#### TASK GOAL
Only the number is needed. Please count the lines below in which the word "future" occurs.

#### DATA IN THIS EXERCISE
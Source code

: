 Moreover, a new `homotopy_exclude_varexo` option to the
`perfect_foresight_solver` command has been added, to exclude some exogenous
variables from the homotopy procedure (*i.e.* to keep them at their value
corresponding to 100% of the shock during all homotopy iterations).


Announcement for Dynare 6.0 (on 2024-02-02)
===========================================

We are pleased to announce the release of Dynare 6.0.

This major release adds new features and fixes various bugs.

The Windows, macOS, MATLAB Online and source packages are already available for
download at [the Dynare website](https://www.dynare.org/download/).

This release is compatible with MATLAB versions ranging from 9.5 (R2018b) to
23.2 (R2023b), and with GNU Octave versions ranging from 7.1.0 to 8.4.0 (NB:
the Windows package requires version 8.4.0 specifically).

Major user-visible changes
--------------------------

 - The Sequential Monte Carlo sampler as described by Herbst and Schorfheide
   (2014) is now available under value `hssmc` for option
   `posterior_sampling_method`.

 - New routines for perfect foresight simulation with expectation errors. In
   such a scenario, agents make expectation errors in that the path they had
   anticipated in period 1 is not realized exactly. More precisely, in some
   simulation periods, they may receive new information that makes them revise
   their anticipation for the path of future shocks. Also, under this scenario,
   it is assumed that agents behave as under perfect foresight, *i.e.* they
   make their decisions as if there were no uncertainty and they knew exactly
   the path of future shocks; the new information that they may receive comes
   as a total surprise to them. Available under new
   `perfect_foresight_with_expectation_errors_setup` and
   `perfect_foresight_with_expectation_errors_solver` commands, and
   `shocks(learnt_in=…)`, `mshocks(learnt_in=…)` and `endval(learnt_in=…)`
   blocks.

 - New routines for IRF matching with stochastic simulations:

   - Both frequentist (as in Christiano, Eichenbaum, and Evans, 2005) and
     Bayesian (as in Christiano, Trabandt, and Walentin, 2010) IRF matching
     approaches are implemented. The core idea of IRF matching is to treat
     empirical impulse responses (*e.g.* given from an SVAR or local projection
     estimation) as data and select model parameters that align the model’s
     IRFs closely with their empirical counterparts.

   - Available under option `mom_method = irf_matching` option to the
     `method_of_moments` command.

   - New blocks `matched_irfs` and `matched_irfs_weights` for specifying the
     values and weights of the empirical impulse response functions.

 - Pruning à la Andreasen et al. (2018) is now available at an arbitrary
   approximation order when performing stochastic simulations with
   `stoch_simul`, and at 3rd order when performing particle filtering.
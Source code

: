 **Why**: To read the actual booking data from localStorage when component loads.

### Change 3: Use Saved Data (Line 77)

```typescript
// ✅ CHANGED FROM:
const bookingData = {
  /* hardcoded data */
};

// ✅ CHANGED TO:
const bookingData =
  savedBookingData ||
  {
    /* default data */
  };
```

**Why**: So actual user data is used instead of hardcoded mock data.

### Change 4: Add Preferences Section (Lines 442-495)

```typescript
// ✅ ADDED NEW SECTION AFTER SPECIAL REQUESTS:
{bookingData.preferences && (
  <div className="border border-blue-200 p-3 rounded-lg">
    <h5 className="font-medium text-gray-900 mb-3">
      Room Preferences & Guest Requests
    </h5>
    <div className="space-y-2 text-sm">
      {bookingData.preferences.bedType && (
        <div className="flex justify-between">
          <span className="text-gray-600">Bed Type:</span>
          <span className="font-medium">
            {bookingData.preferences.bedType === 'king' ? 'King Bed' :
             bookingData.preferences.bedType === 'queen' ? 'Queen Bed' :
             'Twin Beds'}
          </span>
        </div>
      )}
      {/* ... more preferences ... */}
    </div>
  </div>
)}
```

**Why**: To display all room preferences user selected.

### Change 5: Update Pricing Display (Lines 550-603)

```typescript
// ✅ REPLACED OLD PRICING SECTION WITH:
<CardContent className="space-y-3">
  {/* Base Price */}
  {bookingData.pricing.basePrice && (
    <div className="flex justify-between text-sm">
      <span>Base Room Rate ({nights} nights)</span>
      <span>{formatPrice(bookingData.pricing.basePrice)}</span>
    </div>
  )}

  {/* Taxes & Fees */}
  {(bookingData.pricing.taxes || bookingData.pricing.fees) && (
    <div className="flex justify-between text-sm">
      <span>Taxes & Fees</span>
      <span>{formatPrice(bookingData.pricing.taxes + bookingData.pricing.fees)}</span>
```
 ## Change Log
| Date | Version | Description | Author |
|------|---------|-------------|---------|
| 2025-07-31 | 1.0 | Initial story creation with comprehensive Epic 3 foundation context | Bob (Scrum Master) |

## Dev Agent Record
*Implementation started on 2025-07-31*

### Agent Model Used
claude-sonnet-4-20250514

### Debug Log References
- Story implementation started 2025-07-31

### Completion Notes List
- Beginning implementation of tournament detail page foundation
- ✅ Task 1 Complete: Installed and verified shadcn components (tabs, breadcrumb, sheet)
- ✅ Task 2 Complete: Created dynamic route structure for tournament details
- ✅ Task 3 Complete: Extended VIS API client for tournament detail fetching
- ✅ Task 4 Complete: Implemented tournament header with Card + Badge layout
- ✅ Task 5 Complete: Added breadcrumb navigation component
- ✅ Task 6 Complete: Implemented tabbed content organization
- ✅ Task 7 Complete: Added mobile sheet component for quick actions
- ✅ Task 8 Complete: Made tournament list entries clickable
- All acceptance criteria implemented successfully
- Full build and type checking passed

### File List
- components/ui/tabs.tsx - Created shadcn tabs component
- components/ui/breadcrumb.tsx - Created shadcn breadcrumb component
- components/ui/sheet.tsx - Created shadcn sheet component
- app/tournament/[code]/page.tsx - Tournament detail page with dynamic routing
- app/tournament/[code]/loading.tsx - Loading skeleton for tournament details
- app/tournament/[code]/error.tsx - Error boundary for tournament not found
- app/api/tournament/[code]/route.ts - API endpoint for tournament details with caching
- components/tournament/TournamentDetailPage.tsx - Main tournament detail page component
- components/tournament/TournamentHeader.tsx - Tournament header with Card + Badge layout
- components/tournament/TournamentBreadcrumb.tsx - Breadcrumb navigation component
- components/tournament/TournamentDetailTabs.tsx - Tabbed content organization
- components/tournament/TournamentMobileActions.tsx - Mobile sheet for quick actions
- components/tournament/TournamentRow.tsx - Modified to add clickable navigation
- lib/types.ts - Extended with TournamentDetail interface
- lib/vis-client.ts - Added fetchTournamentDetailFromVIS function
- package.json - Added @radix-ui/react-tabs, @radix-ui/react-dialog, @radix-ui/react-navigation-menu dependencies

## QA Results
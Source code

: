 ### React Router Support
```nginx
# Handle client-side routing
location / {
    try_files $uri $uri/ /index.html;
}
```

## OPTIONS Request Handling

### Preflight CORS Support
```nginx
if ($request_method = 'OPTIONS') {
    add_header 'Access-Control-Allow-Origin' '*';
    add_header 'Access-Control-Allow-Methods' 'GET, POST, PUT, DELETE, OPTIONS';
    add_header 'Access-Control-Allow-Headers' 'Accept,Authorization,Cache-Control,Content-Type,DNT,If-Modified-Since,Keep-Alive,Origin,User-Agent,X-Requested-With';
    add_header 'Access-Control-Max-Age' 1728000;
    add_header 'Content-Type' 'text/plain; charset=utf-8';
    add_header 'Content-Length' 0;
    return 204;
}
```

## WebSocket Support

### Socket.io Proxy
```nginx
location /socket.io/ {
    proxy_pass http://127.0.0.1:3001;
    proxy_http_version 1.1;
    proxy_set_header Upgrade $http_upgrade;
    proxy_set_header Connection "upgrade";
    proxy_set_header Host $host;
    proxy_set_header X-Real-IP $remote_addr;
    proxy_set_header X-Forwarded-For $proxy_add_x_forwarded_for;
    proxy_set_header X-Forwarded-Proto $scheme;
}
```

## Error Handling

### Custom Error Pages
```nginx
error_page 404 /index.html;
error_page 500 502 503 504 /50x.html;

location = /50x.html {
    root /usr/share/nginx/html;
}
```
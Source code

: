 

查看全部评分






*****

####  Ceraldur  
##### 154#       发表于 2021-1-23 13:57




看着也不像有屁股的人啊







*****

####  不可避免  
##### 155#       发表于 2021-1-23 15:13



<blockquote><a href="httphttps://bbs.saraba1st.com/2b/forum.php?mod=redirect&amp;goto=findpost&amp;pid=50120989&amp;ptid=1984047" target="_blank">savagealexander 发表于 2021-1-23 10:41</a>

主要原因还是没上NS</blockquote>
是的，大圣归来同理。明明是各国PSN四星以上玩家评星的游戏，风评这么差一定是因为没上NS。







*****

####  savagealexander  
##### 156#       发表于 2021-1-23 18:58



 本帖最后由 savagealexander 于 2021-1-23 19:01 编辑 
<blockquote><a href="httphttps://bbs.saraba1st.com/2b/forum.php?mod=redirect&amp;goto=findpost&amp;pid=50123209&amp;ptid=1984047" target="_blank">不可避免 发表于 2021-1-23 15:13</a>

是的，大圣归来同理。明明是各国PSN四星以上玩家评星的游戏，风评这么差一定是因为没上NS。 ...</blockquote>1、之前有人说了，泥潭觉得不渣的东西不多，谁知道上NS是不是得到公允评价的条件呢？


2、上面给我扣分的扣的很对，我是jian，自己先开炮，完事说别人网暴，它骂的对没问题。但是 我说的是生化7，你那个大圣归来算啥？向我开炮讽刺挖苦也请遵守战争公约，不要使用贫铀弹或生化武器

#### RESULT FOR THIS EXERCISE
2